Feeling worried about going on placement? It’s completely normal to feel nervous, but it’s also an exciting and valuable opportunity. Social work student, Matthew Greene, has shared his experience to give you more of an insight into what it's really like being on placement in the voluntary sector, where he worked with children and families.
My day starts at around 5am. I begin by outlining my schedule for the day ensuring everything I need to do is planned out and timed. I then check what appointments I have booked in, and make sure that my meetings have Zoom or Teams links, before having breakfast. Planning my day helps me to stay focused on my daily tasks.
My first day at placement was scary, I was given a schedule of planned-out activities for the first two weeks, meaning I had tasks I needed to get done before I was able to work on my own. I had to research local services in the area that could be beneficial to the service user group. This created an opportunity for me to arrange a support session with one of the organisations that I had found.

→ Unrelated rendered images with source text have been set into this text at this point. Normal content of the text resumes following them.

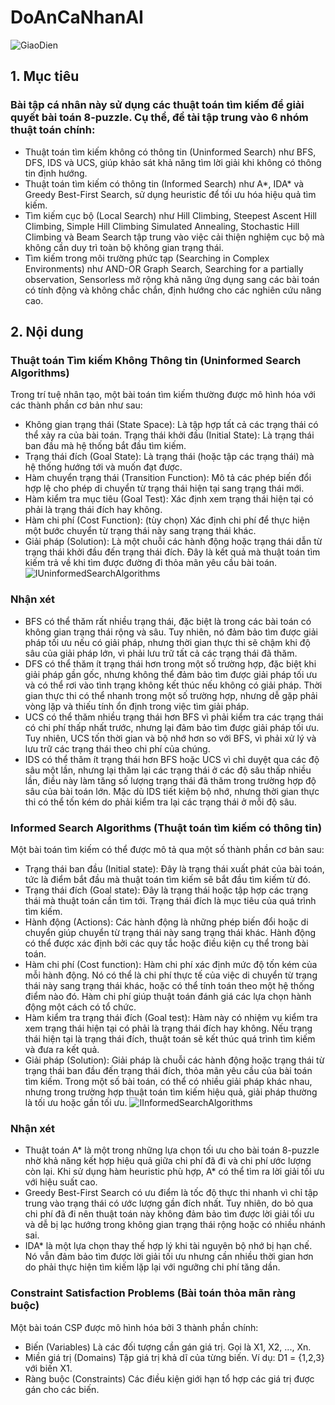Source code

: # DoAnCaNhanAI
![GiaoDien](https://github.com/user-attachments/assets/3941f0c8-044c-40de-bcfd-d297d5f7337b)
## 1. Mục tiêu
### Bài tập cá nhân này sử dụng các thuật toán tìm kiếm để giải quyết bài toán 8-puzzle. Cụ thể, đề tài tập trung vào 6 nhóm thuật toán chính:

- Thuật toán tìm kiếm không có thông tin (Uninformed Search) như BFS, DFS, IDS và UCS, giúp khảo sát khả năng tìm lời giải khi không có thông tin định hướng.
- Thuật toán tìm kiếm có thông tin (Informed Search) như A*, IDA* và Greedy Best-First Search, sử dụng heuristic để tối ưu hóa hiệu quả tìm kiếm.
- Tìm kiếm cục bộ (Local Search) như Hill Climbing, Steepest Ascent Hill Climbing, Simple Hill Climbing Simulated Annealing, Stochastic Hill Climbing và Beam Search tập trung vào việc cải thiện nghiệm cục bộ mà không cần duy trì toàn bộ không gian trạng thái.
- Tìm kiếm trong môi trường phức tạp (Searching in Complex Environments) như AND-OR Graph Search, Searching for a partially observation, Sensorless mở rộng khả năng ứng dụng sang các bài toán có tính động và không chắc chắn, định hướng cho các nghiên cứu nâng cao.
## 2. Nội dung
### Thuật toán Tìm kiếm Không Thông tin (Uninformed Search Algorithms)
Trong trí tuệ nhân tạo, một bài toán tìm kiếm thường được mô hình hóa với các thành phần cơ bản như sau:
- Không gian trạng thái (State Space):
Là tập hợp tất cả các trạng thái có thể xảy ra của bài toán.
Trạng thái khởi đầu (Initial State):
Là trạng thái ban đầu mà hệ thống bắt đầu tìm kiếm.
- Trạng thái đích (Goal State):
Là trạng thái (hoặc tập các trạng thái) mà hệ thống hướng tới và muốn đạt được.
- Hàm chuyển trạng thái (Transition Function):
Mô tả các phép biến đổi hợp lệ cho phép di chuyển từ trạng thái hiện tại sang trạng thái mới.
- Hàm kiểm tra mục tiêu (Goal Test):
Xác định xem trạng thái hiện tại có phải là trạng thái đích hay không.
- Hàm chi phí (Cost Function): (tùy chọn)
Xác định chi phí để thực hiện một bước chuyển từ trạng thái này sang trạng thái khác.
- Giải pháp (Solution):
Là một chuỗi các hành động hoặc trạng thái dẫn từ trạng thái khởi đầu đến trạng thái đích. Đây là kết quả mà thuật toán tìm kiếm trả về khi tìm được đường đi thỏa mãn yêu cầu bài toán.
![IUninformedSearchAlgorithms](https://github.com/user-attachments/assets/ff993811-a1fa-4ab1-8119-d068dd65c84c)
### Nhận xét
- BFS có thể thăm rất nhiều trạng thái, đặc biệt là trong các bài toán có không gian trạng thái rộng và sâu. Tuy nhiên, nó đảm bảo tìm được giải pháp tối ưu nếu có giải pháp, nhưng thời gian thực thi sẽ chậm khi độ sâu của giải pháp lớn, vì phải lưu trữ tất cả các trạng thái đã thăm.
- DFS có thể thăm ít trạng thái hơn trong một số trường hợp, đặc biệt khi giải pháp gần gốc, nhưng không thể đảm bảo tìm được giải pháp tối ưu và có thể rơi vào tình trạng không kết thúc nếu không có giải pháp. Thời gian thực thi có thể nhanh trong một số trường hợp, nhưng dễ gặp phải vòng lặp và thiếu tính ổn định trong việc tìm giải pháp.
- UCS có thể thăm nhiều trạng thái hơn BFS vì phải kiểm tra các trạng thái có chi phí thấp nhất trước, nhưng lại đảm bảo tìm được giải pháp tối ưu. Tuy nhiên, UCS tốn thời gian và bộ nhớ hơn so với BFS, vì phải xử lý và lưu trữ các trạng thái theo chi phí của chúng.
- IDS có thể thăm ít trạng thái hơn BFS hoặc UCS vì chỉ duyệt qua các độ sâu một lần, nhưng lại thăm lại các trạng thái ở các độ sâu thấp nhiều lần, điều này làm tăng số lượng trạng thái đã thăm trong trường hợp độ sâu của bài toán lớn. Mặc dù IDS tiết kiệm bộ nhớ, nhưng thời gian thực thi có thể tốn kém do phải kiểm tra lại các trạng thái ở mỗi độ sâu.
### Informed Search Algorithms (Thuật toán tìm kiếm có thông tin)
Một bài toán tìm kiếm có thể được mô tả qua một số thành phần cơ bản sau:
- Trạng thái ban đầu (Initial state):
Đây là trạng thái xuất phát của bài toán, tức là điểm bắt đầu mà thuật toán tìm kiếm sẽ bắt đầu tìm kiếm từ đó.
- Trạng thái đích (Goal state):
Đây là trạng thái hoặc tập hợp các trạng thái mà thuật toán cần tìm tới. Trạng thái đích là mục tiêu của quá trình tìm kiếm.
- Hành động (Actions):
Các hành động là những phép biến đổi hoặc di chuyển giúp chuyển từ trạng thái này sang trạng thái khác. Hành động có thể được xác định bởi các quy tắc hoặc điều kiện cụ thể trong bài toán.
- Hàm chi phí (Cost function):
Hàm chi phí xác định mức độ tốn kém của mỗi hành động. Nó có thể là chi phí thực tế của việc di chuyển từ trạng thái này sang trạng thái khác, hoặc có thể tính toán theo một hệ thống điểm nào đó. Hàm chi phí giúp thuật toán đánh giá các lựa chọn hành động một cách có tổ chức.
- Hàm kiểm tra trạng thái đích (Goal test):
Hàm này có nhiệm vụ kiểm tra xem trạng thái hiện tại có phải là trạng thái đích hay không. Nếu trạng thái hiện tại là trạng thái đích, thuật toán sẽ kết thúc quá trình tìm kiếm và đưa ra kết quả.
- Giải pháp (Solution):
Giải pháp là chuỗi các hành động hoặc trạng thái từ trạng thái ban đầu đến trạng thái đích, thỏa mãn yêu cầu của bài toán tìm kiếm. Trong một số bài toán, có thể có nhiều giải pháp khác nhau, nhưng trong trường hợp thuật toán tìm kiếm hiệu quả, giải pháp thường là tối ưu hoặc gần tối ưu.
![IInformedSearchAlgorithms](https://github.com/user-attachments/assets/fa432c8c-baae-409c-9206-78124a9263e3)
### Nhận xét
- Thuật toán A* là một trong những lựa chọn tối ưu cho bài toán 8-puzzle nhờ khả năng kết hợp hiệu quả giữa chi phí đã đi và chi phí ước lượng còn lại. Khi sử dụng hàm heuristic phù hợp, A* có thể tìm ra lời giải tối ưu với hiệu suất cao.
- Greedy Best-First Search có ưu điểm là tốc độ thực thi nhanh vì chỉ tập trung vào trạng thái có ước lượng gần đích nhất. Tuy nhiên, do bỏ qua chi phí đã đi nên thuật toán này không đảm bảo tìm được lời giải tối ưu và dễ bị lạc hướng trong không gian trạng thái rộng hoặc có nhiều nhánh sai.
- IDA* là một lựa chọn thay thế hợp lý khi tài nguyên bộ nhớ bị hạn chế. Nó vẫn đảm bảo tìm được lời giải tối ưu nhưng cần nhiều thời gian hơn do phải thực hiện tìm kiếm lặp lại với ngưỡng chi phí tăng dần.
### Constraint Satisfaction Problems (Bài toán thỏa mãn ràng buộc)
Một bài toán CSP được mô hình hóa bởi 3 thành phần chính:
- Biến (Variables)
Là các đối tượng cần gán giá trị. Gọi là X1, X2, ..., Xn.
- Miền giá trị (Domains)
Tập giá trị khả dĩ của từng biến. Ví dụ: D1 = {1,2,3} với biến X1.
- Ràng buộc (Constraints)
Các điều kiện giới hạn tổ hợp các giá trị được gán cho các biến.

I was extremely excited as I had only been there for a couple of days and was still able to get stuck in like this.
My second week at placement was more interesting as I was able to attend different multi-agency meetings. Interacting with people from different agencies, I was also given the opportunity to present information about the charity during one of the meetings. Presenting to other professionals really took me out my comfort zone but I was supported throughout by my practice supervisor. After taking part in this meeting, I felt my confidence growing. Later that week I was able to join another meeting with service users and other professionals to speak about a campaign to raise awareness later in the month.
The third week was completely different - I was now able to make my own schedule, contacting service users, setting up support sessions and planning assemblies in schools with my practice supervisor. During the first couple of assemblies, I attended I was only an observer so that I could get the idea of how it should be delivered. I started to deliver the assemblies over the next few days, changing how I delivered it according to the age groups. For younger children I ensured the wording was not too complicated so they would understand.
During this week I also had my first assessment. Unfortunately, it didn’t go so well because I found it difficult to ask the service user personal questions. This created a barrier for me. I froze halfway through the assessment, which left me feeling frustrated because I was excited to get started but when it came to doing it, I froze.
I started week four with a clear mind, taking what I learned from my first assessment. My colleagues gave me advice and support for future assessments, and my second assessment was a lot better. I informed the service user that some of the questions may be a bit personal, but it was the best way to find out how we could support their needs. At the end, my supervisor – who had been observing me – was pleased that I remained calm, informed the person the reason for the assessment and that I always made sure the service user knew any silences were because I was taking notes.
Later that week, I was able to create a poster and a video to be used on the charity’s social media channels asking the members to share their experience about isolation and how it affects them throughout the day. I was then sent documents by my supervisor that they wanted to post to choose which ones I think would be best for social media.
So far, I have learnt so much on placement, I have gained lots of confidence. And am excited to continue my work for the remainder of my placement. I would recommend a placement to anyone who is unsure if they should do one, it was the best decision I made.